About the job
Unifonic operates as a remote-first company in the CPaaS sector, providing communication solutions to over 5,000 businesses. With a team of 500, Unifonic supports clients in building stronger customer connections.
The Engineering team at Unifonic is responsible for designing, building, and maintaining the systems that power the company’s products. Team members collaborate closely with other departments to ensure technology aligns with customer needs. Creativity and new ideas are encouraged across the group.
Role overview
The Senior Site Reliability Engineer joins the Production Operations (Live) team. This role centers on ensuring the reliability, scalability, and resilience of Unifonic’s cloud infrastructure and distributed messaging platforms.
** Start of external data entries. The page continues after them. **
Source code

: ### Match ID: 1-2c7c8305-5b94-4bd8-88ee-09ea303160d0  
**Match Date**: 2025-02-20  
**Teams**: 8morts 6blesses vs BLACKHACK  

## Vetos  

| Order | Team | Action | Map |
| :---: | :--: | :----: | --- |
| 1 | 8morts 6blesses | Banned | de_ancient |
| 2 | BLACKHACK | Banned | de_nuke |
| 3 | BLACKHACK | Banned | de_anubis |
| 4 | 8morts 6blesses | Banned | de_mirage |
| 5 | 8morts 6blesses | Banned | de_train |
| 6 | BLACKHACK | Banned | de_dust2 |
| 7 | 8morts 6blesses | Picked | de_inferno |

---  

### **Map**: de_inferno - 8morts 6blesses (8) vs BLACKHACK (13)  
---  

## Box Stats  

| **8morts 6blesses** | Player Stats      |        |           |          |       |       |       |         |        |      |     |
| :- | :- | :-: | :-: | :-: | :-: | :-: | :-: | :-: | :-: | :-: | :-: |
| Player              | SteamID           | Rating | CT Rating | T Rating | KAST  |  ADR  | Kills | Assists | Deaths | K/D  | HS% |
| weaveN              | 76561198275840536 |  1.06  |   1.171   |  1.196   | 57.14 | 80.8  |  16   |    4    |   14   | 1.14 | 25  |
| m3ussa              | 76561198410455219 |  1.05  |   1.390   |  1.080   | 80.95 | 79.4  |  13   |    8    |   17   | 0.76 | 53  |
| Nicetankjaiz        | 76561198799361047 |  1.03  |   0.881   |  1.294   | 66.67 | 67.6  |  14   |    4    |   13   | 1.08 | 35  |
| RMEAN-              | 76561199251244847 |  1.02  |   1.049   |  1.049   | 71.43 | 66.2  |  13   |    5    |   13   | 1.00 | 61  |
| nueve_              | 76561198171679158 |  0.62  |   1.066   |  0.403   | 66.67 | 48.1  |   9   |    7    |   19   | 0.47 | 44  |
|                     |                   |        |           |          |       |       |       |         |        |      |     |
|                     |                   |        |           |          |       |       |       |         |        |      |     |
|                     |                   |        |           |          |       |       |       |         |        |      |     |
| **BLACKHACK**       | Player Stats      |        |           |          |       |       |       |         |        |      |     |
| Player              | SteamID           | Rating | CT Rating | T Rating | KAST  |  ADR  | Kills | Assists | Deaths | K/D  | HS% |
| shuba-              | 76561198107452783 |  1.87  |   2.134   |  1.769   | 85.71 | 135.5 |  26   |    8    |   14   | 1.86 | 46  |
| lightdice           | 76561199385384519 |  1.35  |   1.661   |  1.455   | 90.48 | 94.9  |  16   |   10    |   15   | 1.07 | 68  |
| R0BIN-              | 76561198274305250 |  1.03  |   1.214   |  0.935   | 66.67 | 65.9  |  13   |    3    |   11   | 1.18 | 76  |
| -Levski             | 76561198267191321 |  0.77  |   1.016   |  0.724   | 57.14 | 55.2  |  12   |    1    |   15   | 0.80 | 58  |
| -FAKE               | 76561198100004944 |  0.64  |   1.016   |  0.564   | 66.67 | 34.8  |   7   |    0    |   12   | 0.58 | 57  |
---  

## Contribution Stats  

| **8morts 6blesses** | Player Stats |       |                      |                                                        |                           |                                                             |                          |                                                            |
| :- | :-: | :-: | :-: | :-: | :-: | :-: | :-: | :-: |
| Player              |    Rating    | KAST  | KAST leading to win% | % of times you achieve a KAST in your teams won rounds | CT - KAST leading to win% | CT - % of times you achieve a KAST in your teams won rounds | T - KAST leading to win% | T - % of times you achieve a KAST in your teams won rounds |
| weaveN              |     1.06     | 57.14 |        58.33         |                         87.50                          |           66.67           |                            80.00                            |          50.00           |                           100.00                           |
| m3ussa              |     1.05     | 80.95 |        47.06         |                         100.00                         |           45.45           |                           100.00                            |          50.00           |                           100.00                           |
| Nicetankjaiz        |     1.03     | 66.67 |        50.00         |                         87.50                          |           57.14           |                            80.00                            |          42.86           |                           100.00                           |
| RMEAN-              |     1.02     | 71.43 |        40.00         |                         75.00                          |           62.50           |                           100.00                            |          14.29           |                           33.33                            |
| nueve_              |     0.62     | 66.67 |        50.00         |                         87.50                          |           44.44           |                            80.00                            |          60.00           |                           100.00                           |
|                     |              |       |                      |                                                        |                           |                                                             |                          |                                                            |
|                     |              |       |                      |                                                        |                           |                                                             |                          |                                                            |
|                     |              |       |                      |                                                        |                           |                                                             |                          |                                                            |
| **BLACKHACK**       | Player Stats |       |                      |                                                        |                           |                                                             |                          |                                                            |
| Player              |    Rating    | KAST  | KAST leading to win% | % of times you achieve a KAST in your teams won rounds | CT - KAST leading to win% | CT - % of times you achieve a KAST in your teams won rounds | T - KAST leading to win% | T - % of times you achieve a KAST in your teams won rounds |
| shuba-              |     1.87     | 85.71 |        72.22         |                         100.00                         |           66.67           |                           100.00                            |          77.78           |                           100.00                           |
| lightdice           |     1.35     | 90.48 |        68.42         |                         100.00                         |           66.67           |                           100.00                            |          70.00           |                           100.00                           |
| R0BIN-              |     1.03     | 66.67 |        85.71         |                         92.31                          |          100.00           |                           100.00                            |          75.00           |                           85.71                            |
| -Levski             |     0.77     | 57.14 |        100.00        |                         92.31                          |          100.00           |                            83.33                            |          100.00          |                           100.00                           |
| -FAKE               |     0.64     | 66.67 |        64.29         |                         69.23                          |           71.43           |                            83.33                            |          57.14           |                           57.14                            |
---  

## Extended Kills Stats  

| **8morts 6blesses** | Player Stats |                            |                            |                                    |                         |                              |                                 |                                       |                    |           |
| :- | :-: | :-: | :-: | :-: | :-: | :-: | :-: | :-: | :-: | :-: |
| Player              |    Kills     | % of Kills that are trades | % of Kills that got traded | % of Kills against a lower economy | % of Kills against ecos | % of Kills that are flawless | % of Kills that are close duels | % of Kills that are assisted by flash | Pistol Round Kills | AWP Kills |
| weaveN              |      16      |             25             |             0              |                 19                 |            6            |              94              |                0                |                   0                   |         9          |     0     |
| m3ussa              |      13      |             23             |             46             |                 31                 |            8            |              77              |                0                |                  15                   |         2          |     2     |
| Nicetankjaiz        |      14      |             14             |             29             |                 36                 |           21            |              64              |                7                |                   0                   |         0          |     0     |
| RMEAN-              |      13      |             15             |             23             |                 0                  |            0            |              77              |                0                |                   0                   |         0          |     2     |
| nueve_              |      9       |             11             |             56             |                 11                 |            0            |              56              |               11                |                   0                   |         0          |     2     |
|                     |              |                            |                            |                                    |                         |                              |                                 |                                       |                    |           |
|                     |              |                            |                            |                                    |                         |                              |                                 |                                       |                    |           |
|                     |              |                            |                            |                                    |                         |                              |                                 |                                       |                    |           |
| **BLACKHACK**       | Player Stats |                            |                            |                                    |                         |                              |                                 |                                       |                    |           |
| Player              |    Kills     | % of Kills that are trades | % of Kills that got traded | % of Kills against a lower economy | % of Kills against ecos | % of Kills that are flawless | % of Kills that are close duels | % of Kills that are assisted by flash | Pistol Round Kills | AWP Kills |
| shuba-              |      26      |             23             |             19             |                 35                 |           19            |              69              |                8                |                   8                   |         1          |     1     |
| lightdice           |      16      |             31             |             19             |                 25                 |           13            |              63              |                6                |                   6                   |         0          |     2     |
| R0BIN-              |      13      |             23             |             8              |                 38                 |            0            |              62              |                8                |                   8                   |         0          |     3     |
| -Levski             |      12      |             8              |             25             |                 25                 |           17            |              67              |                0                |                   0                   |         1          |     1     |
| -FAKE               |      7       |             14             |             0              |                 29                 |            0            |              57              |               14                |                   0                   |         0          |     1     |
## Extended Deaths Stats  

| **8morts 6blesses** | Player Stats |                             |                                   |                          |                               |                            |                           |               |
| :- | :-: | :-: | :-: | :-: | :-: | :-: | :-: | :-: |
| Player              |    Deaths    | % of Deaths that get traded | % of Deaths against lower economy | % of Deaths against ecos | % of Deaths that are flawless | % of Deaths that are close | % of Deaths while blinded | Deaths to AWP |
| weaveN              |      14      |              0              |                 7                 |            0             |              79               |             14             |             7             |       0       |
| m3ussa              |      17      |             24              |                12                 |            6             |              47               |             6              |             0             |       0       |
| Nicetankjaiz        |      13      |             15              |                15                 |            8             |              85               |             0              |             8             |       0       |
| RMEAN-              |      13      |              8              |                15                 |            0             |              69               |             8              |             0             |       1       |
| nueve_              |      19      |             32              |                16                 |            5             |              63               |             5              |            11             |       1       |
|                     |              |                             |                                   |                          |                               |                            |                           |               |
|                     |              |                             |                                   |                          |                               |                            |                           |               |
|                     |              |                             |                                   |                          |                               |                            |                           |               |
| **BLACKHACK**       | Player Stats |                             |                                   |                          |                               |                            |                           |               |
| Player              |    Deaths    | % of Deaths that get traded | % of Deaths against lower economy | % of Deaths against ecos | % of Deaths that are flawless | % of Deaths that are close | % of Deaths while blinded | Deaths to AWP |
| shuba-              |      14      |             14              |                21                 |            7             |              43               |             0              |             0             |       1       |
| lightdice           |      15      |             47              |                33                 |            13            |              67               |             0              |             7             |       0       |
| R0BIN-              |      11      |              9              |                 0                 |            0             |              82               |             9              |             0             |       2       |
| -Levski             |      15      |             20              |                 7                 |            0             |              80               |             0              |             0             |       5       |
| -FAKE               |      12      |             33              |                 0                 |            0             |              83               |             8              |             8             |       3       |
The SRE team works to keep systems running smoothly at all times and continually seeks ways to improve performance and stability.
What you will do
- Maintain the reliability, uptime, and scalability of key production services around the clock.
- Participate in the on-call rotation, respond to incidents, troubleshoot live production issues, and lead post-incident reviews.
- Create and update operational playbooks and escalation paths to help reduce Mean Time to Detect (MTTD) and Mean Time to Resolve (MTTR).
- Monitor service level objectives (SLOs), conduct chaos testing, plan for capacity, and address reliability risks as they arise.